In the treated subgroup, only KL-6 was negatively correlated with lung function parameters including FVC, FVC%, FEV1, FEV1%, DLCO, and DLCO%. However, no correlation was observed between the other markers, such as NLR, SII, and PLR, and lung function parameters (P > 0.05).
Discussion
This study explored the potential predictive utility of KL-6, RDW, NLR, SII, MLR, and PLR for identifying ILD in CTD patients and for assessing the severity of CTD-ILD, with the aim of providing accessible, cost-effective, and efficient biomarkers for clinical applications.
It is well-established that KL-6 is associated with lung disease, promoting the fibrosis and anti-apoptotic effects on lung fibroblasts that lead to pulmonary fibrosis (Ahmed & Handa, 2022; Zuo et al., 2022). The present study showed that the elevated KL-6 levels observed in CTD-ILD patients were not related to their medication history during the disease course. In the CTD and CTD-ILD subtype analysis, KL-6 levels were high in all CTD-ILD patient subgroups regardless of treatment history, suggesting that KL-6 levels cannot distinguish CTD-ILD subgroups; this finding corresponds to the results of a previous study (Oguz et al., 2016). By contrast, a separate retrospective study showed that KL-6 levels in PM/DM-ILD patients were higher than in other CTD-ILD patients, indicating that PM/DM-ILD patients were more likely to have worse lung conditions (Zhou et al., 2023). This finding does not correspond with the results of the present study, but confounding factors (inflammation, tumors, tuberculosis, etc.,) in their study could have affected their results. Previous studies have reported a positive correlation between KL-6 and inflammatory factors (CRP or ESR) in RA-ILD patients (Merlino et al., 2004). The present study found a positve correlation between KL-6 and NLR, SII, and PLR in untreated CTD-ILD patients, indicating that KL-6 is probably not only involved in lung fibrosis but also in the lung inflammatory response in CTD-ILD patients. In an analysis of lung function, there were no significant differences between treated and untreated CTD-ILD patients. This finding indicates immunotherapy regulates the immune system and inflammatory response, but has little effect on KL-6 levels, indicating that KL-6 KL-6 is mainly more involved in the chronic pathological change of lung fibrosis. The lung function parameters of treated CTD-ILD patients and untreated CTD-ILD patients showed no significant differences (P > 0.05), indirectly confirming this conclusion.

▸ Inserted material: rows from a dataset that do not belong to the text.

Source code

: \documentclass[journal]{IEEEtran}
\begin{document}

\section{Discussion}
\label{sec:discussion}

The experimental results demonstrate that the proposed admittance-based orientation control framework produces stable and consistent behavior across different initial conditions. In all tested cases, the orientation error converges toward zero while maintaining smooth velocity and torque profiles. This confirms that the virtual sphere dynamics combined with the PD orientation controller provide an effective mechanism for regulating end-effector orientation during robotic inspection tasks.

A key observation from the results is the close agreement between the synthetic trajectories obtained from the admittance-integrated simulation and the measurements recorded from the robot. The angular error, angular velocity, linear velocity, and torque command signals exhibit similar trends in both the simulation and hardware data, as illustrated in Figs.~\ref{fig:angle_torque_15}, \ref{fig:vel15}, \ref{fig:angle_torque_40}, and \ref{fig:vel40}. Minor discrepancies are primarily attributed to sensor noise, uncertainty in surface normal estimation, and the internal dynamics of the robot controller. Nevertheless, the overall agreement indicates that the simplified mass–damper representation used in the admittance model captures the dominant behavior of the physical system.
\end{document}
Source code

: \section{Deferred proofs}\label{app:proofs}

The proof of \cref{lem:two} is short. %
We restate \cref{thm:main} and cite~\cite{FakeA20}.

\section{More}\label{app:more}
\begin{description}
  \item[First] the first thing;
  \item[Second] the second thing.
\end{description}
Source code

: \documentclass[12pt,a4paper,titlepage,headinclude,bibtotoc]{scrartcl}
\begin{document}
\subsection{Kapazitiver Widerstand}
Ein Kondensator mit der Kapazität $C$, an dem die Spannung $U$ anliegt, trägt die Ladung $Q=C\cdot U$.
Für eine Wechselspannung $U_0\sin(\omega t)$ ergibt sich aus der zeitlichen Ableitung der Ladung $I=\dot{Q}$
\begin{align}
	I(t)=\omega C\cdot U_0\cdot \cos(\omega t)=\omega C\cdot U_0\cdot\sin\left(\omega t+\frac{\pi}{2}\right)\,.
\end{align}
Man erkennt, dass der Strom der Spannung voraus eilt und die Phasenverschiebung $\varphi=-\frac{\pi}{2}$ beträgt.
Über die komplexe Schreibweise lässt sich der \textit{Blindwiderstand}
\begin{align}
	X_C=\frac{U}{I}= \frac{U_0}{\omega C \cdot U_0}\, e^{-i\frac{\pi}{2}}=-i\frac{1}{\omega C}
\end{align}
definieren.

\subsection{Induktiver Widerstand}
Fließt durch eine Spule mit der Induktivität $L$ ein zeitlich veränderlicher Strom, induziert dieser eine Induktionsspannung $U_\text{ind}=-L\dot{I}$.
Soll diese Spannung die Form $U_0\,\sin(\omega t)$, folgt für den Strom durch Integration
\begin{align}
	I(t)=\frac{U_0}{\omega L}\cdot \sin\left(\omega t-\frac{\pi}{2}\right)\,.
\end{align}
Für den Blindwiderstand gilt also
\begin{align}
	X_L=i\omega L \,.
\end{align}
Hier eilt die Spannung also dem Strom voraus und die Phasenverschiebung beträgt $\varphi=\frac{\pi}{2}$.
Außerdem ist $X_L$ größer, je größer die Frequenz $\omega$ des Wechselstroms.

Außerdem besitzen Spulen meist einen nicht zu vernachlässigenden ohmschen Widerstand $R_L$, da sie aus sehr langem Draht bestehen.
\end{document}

Furthermore, the ROC analysis demonstrated that KL-6 exhibited the highest predictive capacity, with an AUC of 0.929 in untreated patients and 0.924 in treated patients. KL-6 was negatively correlated with pulmonary function parameters in a Spearman correlation analysis, unaffected by medication in CTD-ILD patients, indicating KL-6 is also able to predict disease severity in CTD-ILD. Indeed, it was also reproted that the posttreatment serum KL-6 was significantly higher than the pretreatment levels in interstitial pneumonia with autoimmune features (IPAF) patients with progressive disease. However, the patients showing improvement with medication treatement, the KL-6 levels were decreased significantly (Wang et al., 2020). Furthermore, serum KL-6 changes were significantly negatively correlated with lung function (FVC, DLCO and FEV1) changes. Idiopathic pulmonary fibrosis (IPF) patients monitored for 24 months with the anti-fibrotic agent Nintedanib showed persisted increased levels of KL-6 with a progressive decline of FVC percentages (d’Alessandro et al., 2021). Our study showed that the correlation between KL-6 and lung function correlated with the severity of the disease, while the medication did not affect the ability of KL-6 to respond to lung severity. Therefore, these outcomes suggested that KL-6 can monitor ILD progression and regular measurement of serum KL-6 to assess ILD progression and treatment response. A multivariate logistic regression analysis verified KL-6 as an independent risk factor for CTD-ILD. These findings are consistent with the findings of prior studies that serum KL-6 could reflect the severity of lung epithelial injury and disease and might be a potential biomarker for diagnosing and evaluating CTD-ILD (Rai et al., 2023; Zheng et al., 2021). The findings of the present study suggest that KL-6 is a viable biomarker to serve as a diagnostic tool and severity indicator for CTD-ILD, but its ability to differentiate between different types of CTD-ILD is limited.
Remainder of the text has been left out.